Dirut PT SBN Didakwa Menyuap 2 Wali Kota Kendari Rp 6,8 Miliar

Selain dua wali kota, uang suap juga diterima Fatmawati Faqih selaku Kepala Badan Pengelolaan Keuangan dan Aset Daerah (BPKAD) Kota Kendari.

oleh Liputan6.com diperbarui 23 Mei 2018, 13:32 WIB
Diterbitkan 23 Mei 2018, 13:32 WIB
Gaya Santai Cagub Sulawesi Utara Asrun Usai Diperiksa KPK
Cagub Sulawesi Utara Asrun usai menjalani pemeriksaan lanjutan di KPK, Jakarta, Selasa (22/5). Asrun diperiksa sebagai tersangka untuk melengkapi berkas keterkaiatan suap pengadaan barang dan jasa tahun 2017-2018 di Kota Kendari. (Merdeka.com/Dwi Narwoko)

Liputan6.com, Jakarta - Direktur Utama PT Sarana Bangun Nusantara (SBN), Hasmun Hamzah, didakwa jaksa penuntut umum (JPU) pada KPK memberi suap Rp 4 miliar dan Rp 2,8 miliar untuk Wali Kota Kendari periode 2012-2017 Asrun dan Wali Kota Kendari periode 2017-2022 Adriatama Dwi Putra.

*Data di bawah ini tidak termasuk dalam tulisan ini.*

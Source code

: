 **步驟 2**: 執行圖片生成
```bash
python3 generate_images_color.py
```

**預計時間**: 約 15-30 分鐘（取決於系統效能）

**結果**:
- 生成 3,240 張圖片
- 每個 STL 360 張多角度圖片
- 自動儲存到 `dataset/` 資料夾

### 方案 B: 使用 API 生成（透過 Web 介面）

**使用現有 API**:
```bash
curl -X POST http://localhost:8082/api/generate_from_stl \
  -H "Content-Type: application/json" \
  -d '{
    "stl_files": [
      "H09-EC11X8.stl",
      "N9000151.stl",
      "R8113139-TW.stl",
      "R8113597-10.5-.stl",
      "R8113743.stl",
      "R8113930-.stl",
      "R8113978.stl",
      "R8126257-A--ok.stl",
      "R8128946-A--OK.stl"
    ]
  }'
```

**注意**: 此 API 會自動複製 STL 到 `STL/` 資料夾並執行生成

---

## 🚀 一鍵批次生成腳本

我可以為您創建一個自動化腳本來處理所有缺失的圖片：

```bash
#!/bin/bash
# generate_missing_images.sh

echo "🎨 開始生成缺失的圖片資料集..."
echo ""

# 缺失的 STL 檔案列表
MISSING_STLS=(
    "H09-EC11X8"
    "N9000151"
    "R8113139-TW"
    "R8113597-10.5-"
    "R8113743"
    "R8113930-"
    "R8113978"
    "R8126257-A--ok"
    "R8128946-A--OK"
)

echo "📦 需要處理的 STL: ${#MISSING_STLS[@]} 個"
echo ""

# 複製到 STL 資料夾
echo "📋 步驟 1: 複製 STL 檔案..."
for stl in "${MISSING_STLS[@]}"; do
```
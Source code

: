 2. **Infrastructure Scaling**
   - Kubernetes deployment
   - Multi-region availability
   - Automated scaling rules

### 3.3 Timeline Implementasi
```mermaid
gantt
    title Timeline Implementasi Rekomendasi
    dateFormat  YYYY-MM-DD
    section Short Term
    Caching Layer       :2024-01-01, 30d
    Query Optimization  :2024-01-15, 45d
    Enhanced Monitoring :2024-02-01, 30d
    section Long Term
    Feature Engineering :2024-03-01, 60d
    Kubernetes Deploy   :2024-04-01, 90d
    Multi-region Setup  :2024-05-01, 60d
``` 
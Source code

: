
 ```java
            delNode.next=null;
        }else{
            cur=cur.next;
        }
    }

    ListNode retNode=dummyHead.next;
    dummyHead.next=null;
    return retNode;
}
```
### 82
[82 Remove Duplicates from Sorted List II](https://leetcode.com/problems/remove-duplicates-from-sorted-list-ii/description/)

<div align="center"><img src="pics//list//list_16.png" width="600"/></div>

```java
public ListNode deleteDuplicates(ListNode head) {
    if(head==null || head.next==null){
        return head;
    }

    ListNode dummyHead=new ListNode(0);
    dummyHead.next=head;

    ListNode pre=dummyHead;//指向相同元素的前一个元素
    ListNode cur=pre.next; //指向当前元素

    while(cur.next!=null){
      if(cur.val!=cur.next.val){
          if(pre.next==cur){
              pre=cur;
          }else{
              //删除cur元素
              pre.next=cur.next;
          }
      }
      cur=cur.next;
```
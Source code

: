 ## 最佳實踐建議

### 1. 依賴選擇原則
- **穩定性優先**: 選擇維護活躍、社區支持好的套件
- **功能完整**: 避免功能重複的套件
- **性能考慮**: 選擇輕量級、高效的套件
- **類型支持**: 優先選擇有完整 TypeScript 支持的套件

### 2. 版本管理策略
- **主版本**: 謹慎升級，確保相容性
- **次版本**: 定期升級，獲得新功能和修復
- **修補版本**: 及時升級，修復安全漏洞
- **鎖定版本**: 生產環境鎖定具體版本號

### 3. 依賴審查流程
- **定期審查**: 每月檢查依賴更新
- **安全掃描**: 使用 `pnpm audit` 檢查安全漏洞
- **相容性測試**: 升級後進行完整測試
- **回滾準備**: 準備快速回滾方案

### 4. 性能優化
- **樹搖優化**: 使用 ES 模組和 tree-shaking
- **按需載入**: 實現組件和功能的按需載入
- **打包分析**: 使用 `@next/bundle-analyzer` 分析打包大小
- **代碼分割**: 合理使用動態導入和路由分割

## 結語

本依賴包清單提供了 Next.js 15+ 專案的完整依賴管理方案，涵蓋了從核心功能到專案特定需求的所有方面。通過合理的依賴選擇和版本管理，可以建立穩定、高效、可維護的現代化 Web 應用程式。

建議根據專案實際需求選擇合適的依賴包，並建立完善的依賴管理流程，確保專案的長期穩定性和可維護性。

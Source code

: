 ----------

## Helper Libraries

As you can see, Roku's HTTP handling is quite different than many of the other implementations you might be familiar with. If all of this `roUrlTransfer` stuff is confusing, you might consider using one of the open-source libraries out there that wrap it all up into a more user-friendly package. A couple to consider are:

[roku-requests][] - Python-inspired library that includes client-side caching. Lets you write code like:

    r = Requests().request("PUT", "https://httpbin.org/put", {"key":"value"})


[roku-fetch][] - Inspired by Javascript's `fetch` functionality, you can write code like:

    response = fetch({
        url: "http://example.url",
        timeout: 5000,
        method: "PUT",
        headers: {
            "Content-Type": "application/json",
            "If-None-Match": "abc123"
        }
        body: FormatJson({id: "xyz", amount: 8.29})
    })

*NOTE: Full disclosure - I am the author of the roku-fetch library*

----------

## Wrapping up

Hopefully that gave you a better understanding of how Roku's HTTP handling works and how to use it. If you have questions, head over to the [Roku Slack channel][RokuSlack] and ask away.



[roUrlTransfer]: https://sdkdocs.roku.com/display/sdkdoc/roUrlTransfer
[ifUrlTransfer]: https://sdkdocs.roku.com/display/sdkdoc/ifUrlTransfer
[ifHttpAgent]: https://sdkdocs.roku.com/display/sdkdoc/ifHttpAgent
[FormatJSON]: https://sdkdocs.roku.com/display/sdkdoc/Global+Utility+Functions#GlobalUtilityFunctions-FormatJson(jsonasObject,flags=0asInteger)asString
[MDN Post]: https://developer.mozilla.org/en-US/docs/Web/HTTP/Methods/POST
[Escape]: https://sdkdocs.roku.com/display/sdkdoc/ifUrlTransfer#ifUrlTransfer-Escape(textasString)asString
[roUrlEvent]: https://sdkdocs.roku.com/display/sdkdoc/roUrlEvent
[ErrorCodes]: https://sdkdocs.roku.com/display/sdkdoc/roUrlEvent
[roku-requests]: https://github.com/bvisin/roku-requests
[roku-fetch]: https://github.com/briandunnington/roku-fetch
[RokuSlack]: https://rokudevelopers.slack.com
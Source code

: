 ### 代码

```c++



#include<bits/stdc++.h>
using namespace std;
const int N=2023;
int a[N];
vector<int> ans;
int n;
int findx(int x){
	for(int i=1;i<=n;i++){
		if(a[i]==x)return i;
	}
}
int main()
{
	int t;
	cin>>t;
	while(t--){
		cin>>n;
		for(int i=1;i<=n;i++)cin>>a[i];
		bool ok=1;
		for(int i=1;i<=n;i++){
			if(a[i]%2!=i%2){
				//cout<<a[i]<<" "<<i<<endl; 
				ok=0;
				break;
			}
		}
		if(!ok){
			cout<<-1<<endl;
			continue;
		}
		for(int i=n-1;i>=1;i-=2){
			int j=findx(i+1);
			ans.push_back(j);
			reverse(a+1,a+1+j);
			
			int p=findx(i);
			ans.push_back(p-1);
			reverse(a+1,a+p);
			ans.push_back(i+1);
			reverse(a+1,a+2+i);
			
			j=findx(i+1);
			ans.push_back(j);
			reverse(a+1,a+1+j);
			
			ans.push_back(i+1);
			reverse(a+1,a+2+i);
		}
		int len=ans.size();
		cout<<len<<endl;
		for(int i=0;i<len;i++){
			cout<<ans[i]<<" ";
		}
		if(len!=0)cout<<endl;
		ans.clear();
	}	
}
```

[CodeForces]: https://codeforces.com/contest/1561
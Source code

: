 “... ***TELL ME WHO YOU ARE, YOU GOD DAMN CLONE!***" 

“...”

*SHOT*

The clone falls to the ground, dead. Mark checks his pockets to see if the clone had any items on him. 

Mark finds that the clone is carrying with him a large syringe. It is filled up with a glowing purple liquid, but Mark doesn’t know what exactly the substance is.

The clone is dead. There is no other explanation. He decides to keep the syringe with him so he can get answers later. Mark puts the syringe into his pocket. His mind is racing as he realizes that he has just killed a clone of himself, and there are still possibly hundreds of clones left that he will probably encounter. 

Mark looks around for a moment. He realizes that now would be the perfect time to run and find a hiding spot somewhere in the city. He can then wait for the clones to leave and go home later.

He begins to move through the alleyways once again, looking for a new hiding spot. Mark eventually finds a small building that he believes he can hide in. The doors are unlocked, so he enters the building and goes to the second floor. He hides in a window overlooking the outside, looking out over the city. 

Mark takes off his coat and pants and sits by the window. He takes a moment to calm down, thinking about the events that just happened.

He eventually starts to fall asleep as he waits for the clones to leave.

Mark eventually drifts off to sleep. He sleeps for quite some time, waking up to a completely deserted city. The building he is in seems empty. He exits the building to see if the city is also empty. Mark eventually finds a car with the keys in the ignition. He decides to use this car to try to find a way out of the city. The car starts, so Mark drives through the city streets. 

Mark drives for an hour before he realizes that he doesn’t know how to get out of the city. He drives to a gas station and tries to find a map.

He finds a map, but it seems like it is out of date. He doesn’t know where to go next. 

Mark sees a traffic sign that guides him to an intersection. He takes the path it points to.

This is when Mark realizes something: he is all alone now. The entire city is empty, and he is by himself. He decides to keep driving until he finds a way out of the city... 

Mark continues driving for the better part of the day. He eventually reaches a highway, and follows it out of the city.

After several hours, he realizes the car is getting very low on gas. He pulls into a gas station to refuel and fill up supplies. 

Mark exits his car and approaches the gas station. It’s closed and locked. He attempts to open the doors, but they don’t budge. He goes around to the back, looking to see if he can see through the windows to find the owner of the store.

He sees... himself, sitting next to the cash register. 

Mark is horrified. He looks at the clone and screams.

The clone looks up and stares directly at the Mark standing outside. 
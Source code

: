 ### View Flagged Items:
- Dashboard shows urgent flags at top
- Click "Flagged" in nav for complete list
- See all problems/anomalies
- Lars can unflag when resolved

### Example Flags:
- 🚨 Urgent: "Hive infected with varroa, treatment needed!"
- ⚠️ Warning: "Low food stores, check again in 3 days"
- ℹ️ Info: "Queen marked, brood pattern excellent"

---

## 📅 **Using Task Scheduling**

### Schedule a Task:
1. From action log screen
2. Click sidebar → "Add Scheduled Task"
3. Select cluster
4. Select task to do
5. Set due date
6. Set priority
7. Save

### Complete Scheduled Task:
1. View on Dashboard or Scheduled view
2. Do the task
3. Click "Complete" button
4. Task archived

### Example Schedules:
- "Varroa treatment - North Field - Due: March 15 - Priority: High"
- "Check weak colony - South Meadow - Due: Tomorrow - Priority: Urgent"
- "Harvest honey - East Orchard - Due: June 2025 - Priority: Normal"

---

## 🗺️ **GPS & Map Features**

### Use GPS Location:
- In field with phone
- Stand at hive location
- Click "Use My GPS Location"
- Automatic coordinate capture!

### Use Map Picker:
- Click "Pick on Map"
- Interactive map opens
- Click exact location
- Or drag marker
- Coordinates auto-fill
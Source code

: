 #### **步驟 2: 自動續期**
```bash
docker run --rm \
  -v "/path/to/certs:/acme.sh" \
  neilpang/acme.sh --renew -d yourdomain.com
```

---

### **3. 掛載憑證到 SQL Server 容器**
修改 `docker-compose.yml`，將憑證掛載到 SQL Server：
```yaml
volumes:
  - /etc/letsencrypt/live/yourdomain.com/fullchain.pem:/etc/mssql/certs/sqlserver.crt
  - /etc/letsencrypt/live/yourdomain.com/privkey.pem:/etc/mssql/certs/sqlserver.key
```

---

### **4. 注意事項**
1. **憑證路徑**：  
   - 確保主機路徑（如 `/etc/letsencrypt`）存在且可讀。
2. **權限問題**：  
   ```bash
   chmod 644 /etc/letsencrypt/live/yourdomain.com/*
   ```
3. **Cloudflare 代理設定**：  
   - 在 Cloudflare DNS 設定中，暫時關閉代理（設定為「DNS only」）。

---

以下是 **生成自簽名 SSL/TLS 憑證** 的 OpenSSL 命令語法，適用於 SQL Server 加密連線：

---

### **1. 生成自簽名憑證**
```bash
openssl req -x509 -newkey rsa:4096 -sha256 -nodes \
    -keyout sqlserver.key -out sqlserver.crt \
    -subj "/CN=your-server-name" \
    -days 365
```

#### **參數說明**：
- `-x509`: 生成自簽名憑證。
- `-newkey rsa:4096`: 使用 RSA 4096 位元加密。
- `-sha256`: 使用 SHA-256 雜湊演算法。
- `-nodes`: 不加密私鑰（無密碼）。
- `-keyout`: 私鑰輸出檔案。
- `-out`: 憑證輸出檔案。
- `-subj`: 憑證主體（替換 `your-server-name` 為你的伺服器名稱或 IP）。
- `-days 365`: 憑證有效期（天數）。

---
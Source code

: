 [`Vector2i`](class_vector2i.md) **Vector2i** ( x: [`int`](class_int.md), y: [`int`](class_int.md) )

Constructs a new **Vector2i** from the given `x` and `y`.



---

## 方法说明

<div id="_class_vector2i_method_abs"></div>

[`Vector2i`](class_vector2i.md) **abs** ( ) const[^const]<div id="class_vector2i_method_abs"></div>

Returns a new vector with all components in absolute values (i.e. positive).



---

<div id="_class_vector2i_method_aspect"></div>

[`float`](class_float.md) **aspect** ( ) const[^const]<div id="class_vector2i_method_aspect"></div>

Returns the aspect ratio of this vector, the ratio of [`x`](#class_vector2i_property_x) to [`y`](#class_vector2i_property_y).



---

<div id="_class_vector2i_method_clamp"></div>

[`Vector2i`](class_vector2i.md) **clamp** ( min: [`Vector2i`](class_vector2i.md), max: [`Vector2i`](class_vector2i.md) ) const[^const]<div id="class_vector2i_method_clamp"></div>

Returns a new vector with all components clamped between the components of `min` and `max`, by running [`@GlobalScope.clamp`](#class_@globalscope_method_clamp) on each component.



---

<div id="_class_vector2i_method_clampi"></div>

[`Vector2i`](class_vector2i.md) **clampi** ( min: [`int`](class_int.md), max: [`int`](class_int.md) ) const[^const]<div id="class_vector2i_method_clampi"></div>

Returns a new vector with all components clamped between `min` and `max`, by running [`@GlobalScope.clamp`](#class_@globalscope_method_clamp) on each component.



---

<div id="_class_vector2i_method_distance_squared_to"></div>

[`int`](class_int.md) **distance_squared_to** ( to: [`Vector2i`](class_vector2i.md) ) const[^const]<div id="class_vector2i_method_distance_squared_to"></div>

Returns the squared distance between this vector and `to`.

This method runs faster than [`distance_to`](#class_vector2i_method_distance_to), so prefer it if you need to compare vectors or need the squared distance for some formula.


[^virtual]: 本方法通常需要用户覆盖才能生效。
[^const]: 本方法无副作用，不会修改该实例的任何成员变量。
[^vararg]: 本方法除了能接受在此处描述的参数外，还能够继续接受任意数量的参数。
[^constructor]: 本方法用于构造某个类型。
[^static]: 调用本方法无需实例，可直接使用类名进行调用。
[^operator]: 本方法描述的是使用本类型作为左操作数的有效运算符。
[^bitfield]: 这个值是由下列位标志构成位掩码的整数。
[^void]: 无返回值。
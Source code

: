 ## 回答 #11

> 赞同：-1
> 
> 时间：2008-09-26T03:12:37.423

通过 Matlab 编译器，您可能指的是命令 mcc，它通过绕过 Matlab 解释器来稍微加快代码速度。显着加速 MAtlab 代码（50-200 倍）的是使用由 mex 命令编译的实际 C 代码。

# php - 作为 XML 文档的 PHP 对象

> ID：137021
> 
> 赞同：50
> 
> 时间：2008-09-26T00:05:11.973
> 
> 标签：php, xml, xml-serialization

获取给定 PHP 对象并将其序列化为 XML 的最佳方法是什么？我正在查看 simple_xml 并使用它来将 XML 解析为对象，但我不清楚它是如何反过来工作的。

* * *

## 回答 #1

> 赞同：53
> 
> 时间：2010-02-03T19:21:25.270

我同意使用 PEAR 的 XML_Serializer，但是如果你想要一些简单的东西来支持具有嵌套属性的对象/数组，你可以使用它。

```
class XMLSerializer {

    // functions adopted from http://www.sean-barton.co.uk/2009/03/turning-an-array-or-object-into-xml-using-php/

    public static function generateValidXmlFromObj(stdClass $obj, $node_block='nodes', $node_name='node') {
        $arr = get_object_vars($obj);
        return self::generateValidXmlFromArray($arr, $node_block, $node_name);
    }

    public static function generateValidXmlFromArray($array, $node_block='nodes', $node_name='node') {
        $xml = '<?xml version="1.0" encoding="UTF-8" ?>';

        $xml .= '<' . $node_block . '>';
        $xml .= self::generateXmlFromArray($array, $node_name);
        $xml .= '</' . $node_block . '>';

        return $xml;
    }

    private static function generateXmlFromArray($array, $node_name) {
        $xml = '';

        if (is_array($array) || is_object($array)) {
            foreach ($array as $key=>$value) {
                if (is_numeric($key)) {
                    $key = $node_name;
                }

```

Selain dua wali kota, uang suap juga diterima Fatmawati Faqih selaku Kepala Badan Pengelolaan Keuangan dan Aset Daerah (BPKAD) Kota Kendari. Suap sendiri diperuntukkan sebagai kompensasi perusahaan Hasmun menggarap dua proyek multi years.

"Memberi hadiah atau janji berupa uang sebesar Rp 4 miliar dan Rp 2,798,300,000," ujar jaksa Kiki Ahmad Yani di Pengadilan Tipikor, Jakarta Pusat, Rabu (23/5/2018).

September 2014, Hasmun menemui Fatmawati, orang dekat Wali Kota Kendari Asrun, di ruang kerjanya untuk mencari informasi proyek di lingkungan Pemkot Kendari. Fatmawati menyampaikan ada dua proyek multi years, yakni tahun 2014 dan 2017. Dua proyek tersebut adalah pembangunan kantor DPRD Kota Kendari dengan nilai proyek Rp 49,288 miliar dan pembangunan tambat labuh zona III dengan nilai proyek Rp 19,933,300,000.

Hasmun kemudian meminta Fatmawati agar perusahaannya bisa dimenangkan lelang dua proyek tersebut. Fatmawati pun mencatat nama Hasmun dalam daftar pengerjaan dua proyek itu.

Selang beberapa waktu kemudian, Pemkot Kendari mengumumkan pengerjaan dua proyek multi years itu dikerjakan oleh perusahaan Hasmun, PT SBN. Menepati janjinya agar perusahaan Hasmun dimenangkan, Fatmawati mendatangi kediaman Hasmun dan menyampaikan kewajiban komitmen (uang jasa) fee bagi tiap proyek sebesar 7 persen.

"Juni 2017 Fatmawati mendatangi terdakwa di rumahnya. Saat itu Fatmawati menyampaikan maksud meminta komitmen fee atas pelaksanaan dua proyek, Fatmawati menyatakan setiap proyek sebesar 7 persen," ujar JPU.

Saat itu, Fatmawati menyampaikan agar Hasmun segera membayar komitmen fee sedikitnya Rp 2 miliar.

"Terdakwa pun berjanji akan memberikan komitmen fee sebesar Rp 4 miliar untuk kedua proyek," jelas Kiki.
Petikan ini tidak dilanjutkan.